Frank Taal Galerie is proud to show work by Isabelle Borges, Bram Braam, Jan ten Have, Gerben Mulder, Tycho van Zomeren during the special spring edition of Art Rotterdam 2022.
Isabelle Borges (BR, 1996) In her mostly abstract works, Isabelle Borges explores patterns and structures she encounters in the visible world. Her main focus is on the geometry of the spaces between things and the resulting spatial dynamics.
Bram Braam (NL, 1980) views public space through the eye of a sculpturer. The artist has established an intimate connection to the city and its architecture. The city of Berlin is known for its many contrasts in rich and poor, slick and raw. It is these contrasts that the artist plays with and brings together in his work, reflecting upon the manufacturability of a city.
Jan ten Have (NL, 1957) pushes toward a new approach of the tension between form and matter in his art practice.
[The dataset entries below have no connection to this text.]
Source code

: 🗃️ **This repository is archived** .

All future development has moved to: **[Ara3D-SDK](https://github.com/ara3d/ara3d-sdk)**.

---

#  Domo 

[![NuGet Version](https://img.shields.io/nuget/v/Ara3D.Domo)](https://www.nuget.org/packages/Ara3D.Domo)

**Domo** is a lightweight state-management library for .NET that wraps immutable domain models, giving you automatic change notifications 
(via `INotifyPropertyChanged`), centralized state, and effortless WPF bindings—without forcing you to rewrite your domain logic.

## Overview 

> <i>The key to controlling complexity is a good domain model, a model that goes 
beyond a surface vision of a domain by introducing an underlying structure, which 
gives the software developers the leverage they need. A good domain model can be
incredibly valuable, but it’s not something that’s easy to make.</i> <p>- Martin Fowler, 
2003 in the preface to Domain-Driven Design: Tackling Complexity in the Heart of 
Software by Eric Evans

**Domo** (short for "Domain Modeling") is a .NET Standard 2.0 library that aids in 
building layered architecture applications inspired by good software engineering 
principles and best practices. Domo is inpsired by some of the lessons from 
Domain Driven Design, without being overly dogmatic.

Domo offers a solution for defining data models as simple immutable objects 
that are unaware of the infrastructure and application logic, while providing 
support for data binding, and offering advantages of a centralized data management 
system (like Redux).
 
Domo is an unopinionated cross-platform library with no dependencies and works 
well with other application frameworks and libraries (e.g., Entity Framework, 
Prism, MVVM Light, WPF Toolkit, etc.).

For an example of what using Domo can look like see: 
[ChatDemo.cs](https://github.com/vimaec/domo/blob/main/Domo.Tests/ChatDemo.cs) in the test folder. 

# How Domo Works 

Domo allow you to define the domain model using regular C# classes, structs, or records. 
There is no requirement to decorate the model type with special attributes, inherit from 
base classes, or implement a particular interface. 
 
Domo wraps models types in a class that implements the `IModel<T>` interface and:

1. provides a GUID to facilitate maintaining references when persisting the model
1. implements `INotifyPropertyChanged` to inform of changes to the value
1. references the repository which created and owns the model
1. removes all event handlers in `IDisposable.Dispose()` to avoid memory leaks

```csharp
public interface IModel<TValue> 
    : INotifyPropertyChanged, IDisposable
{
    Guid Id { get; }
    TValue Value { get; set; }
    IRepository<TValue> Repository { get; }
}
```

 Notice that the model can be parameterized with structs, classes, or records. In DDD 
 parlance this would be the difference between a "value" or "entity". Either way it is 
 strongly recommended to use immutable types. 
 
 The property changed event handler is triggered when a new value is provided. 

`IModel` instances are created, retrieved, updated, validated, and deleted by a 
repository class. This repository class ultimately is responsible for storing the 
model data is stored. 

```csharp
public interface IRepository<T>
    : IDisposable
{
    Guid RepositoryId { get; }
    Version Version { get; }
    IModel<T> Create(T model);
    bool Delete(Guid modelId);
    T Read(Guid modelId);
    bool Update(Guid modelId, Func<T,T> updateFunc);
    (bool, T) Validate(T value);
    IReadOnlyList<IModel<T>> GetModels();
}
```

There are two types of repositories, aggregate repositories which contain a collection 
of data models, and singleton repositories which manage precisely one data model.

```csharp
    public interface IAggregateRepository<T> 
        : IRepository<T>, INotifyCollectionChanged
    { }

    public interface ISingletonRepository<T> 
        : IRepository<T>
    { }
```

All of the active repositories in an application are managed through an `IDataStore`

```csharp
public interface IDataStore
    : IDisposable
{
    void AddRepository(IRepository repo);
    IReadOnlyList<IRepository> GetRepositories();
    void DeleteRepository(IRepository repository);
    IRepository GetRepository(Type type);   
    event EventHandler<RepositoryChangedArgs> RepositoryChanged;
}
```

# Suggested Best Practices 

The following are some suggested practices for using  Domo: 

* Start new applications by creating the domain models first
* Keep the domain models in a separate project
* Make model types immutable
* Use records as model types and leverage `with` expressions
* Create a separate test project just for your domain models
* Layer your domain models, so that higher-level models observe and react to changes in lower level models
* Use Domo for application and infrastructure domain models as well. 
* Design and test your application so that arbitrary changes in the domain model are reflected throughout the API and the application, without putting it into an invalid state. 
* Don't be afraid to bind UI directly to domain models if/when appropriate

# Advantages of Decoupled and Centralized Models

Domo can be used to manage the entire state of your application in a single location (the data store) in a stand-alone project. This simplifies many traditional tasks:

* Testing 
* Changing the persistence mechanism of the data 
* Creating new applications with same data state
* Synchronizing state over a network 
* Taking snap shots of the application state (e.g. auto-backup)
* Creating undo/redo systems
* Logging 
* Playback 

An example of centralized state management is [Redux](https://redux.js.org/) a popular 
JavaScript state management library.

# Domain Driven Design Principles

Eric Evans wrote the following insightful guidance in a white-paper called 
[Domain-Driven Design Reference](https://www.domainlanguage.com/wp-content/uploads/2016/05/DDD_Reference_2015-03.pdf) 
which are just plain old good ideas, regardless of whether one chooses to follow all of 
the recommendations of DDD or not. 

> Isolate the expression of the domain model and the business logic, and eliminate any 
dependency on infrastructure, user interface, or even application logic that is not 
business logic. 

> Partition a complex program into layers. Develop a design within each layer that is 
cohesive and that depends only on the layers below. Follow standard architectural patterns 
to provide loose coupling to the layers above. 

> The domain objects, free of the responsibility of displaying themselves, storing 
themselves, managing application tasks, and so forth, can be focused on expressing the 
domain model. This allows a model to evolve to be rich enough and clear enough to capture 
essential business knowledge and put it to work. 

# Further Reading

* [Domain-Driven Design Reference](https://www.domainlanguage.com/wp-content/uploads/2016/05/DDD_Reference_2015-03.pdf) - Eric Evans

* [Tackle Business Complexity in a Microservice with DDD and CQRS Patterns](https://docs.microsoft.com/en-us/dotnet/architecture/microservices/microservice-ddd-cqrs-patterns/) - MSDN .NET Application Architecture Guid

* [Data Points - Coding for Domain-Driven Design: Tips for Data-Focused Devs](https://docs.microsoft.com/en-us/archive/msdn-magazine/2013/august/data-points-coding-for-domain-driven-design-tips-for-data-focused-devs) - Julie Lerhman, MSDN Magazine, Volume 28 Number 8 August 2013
Ten Have thinks beyond the boundaries of the traditional use of matter. He brings out what is exterior to it. He sets a doctrine of materialism, in which matter always wins out over form.
Gerben Mulder (NL, 1972) is a self-made artist. An autodidact and painter pur sang. Mulder works intuitively and is never limited to one medium or style. He always works on different series simultaneously. In terms of medium, they vary from canvas, collages on paper, gouaches and enormous murals (MOCA Tuscon, 2011) and in style from figurative to abstract. Always with a very clear signature of his own that speaks from all his work.
Tycho van Zomeren (NL, 1989) explores the border areas of perception, such as the changing moments in the twilight, where subjective interpretation is necessary to understand what is being seen. These paintings, which are both realistic and abstract, invite viewers to explore the relationship between their eyesight and their formation of meaning.